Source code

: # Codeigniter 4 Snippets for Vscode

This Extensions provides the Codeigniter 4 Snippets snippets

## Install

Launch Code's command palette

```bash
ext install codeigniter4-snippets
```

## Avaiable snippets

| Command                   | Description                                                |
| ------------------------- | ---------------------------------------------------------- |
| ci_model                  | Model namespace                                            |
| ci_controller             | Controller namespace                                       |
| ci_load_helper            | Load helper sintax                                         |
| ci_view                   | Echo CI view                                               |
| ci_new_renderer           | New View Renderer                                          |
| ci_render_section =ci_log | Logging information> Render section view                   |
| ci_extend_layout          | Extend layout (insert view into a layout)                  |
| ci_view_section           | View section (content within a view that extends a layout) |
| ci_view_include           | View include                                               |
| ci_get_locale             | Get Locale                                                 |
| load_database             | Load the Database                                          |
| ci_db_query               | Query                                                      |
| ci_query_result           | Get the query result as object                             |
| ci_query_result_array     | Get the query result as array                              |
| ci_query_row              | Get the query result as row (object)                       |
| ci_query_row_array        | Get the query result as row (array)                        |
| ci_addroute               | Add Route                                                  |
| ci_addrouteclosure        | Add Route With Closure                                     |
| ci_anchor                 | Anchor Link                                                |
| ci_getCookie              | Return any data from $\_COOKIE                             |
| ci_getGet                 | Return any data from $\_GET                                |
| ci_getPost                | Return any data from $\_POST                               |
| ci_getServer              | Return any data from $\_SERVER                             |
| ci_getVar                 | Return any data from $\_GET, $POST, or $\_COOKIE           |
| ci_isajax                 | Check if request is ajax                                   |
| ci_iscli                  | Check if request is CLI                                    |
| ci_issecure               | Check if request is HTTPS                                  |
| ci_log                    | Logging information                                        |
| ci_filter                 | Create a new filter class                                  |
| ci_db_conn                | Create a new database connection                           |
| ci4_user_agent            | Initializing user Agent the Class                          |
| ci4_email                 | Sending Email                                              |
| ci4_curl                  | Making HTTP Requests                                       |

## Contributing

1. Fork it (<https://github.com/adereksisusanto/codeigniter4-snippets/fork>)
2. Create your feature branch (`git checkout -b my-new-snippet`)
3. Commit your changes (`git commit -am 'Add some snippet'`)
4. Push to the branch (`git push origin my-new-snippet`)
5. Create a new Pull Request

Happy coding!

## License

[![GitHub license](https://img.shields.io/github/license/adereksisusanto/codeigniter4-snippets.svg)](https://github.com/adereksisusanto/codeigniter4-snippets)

• **What to produce**: Only the lines from the one containing "Happy coding!" through the last line above belong in your answer. Retype them exactly.

• **Completed task**:
Happy coding!

## License

[![GitHub license](https://img.shields.io/github/license/adereksisusanto/codeigniter4-snippets.svg)](https://github.com/adereksisusanto/codeigniter4-snippets)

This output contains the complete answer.